*TASK OBJECTIVE*
The lines to output run from the first line of the entries below through the line containing "### 注销马来橙卡三日卡的必要性"; copy them exactly and leave out pictures.

(MATERIAL PROVIDED begins)

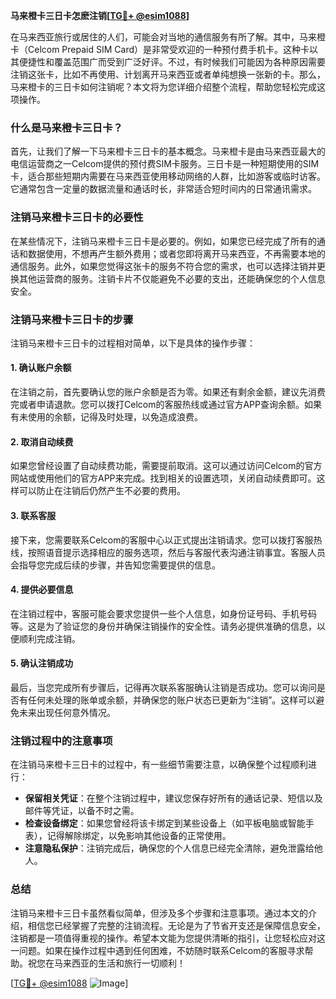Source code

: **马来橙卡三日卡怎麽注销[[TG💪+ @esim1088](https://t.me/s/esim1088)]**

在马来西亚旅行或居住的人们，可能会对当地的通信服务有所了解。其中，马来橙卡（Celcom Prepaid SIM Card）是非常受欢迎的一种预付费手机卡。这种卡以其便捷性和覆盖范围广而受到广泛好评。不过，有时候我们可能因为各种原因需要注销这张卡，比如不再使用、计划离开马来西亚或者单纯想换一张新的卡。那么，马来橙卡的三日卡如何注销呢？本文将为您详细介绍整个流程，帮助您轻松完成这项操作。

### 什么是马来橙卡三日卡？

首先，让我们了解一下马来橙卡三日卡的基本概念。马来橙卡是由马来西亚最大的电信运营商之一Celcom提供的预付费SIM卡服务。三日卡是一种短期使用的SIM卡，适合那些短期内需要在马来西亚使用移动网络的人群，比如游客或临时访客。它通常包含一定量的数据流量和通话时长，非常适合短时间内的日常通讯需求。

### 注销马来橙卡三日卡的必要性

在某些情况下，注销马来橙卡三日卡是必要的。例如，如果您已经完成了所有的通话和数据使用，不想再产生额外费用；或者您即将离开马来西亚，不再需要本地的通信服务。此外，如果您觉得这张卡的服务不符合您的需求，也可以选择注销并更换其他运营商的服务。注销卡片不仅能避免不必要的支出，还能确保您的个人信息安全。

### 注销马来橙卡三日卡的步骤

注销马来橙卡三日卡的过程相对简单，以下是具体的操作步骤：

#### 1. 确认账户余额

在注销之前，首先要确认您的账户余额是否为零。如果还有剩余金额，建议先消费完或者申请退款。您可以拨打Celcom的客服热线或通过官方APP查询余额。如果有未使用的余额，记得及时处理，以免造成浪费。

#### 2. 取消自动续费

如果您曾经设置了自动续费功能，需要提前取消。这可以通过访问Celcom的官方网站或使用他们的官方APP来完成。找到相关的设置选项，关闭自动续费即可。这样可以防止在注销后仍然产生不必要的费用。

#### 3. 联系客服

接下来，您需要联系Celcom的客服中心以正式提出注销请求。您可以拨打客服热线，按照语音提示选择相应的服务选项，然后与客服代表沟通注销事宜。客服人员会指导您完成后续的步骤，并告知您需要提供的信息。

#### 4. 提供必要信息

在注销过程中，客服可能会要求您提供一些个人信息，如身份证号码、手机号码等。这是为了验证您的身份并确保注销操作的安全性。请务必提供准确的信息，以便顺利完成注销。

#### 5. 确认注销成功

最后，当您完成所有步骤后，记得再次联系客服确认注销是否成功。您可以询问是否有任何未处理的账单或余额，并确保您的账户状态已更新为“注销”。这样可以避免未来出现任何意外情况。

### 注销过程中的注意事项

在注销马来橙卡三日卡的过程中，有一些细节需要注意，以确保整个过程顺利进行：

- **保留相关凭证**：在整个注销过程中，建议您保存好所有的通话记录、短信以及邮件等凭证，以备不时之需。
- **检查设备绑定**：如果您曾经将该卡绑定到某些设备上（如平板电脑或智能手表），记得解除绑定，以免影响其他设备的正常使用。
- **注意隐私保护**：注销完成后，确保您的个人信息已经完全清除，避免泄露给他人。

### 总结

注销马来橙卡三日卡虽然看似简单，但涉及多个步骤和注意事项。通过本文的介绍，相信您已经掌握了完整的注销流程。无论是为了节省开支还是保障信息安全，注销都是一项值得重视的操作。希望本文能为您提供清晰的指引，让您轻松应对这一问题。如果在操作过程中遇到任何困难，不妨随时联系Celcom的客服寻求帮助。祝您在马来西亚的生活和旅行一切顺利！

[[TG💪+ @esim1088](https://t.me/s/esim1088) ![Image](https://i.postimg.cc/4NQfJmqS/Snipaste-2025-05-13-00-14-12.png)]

(MATERIAL PROVIDED ends)

*EXPECTED OUTPUT*
Source code

: **马来橙卡三日卡怎麽注销[[TG💪+ @esim1088](https://t.me/s/esim1088)]**

在马来西亚旅行或居住的人们，可能会对当地的通信服务有所了解。其中，马来橙卡（Celcom Prepaid SIM Card）是非常受欢迎的一种预付费手机卡。这种卡以其便捷性和覆盖范围广而受到广泛好评。不过，有时候我们可能因为各种原因需要注销这张卡，比如不再使用、计划离开马来西亚或者单纯想换一张新的卡。那么，马来橙卡的三日卡如何注销呢？本文将为您详细介绍整个流程，帮助您轻松完成这项操作。

### 什么是马来橙卡三日卡？

首先，让我们了解一下马来橙卡三日卡的基本概念。马来橙卡是由马来西亚最大的电信运营商之一Celcom提供的预付费SIM卡服务。三日卡是一种短期使用的SIM卡，适合那些短期内需要在马来西亚使用移动网络的人群，比如游客或临时访客。它通常包含一定量的数据流量和通话时长，非常适合短时间内的日常通讯需求。

### 注销马来橙卡三日卡的必要性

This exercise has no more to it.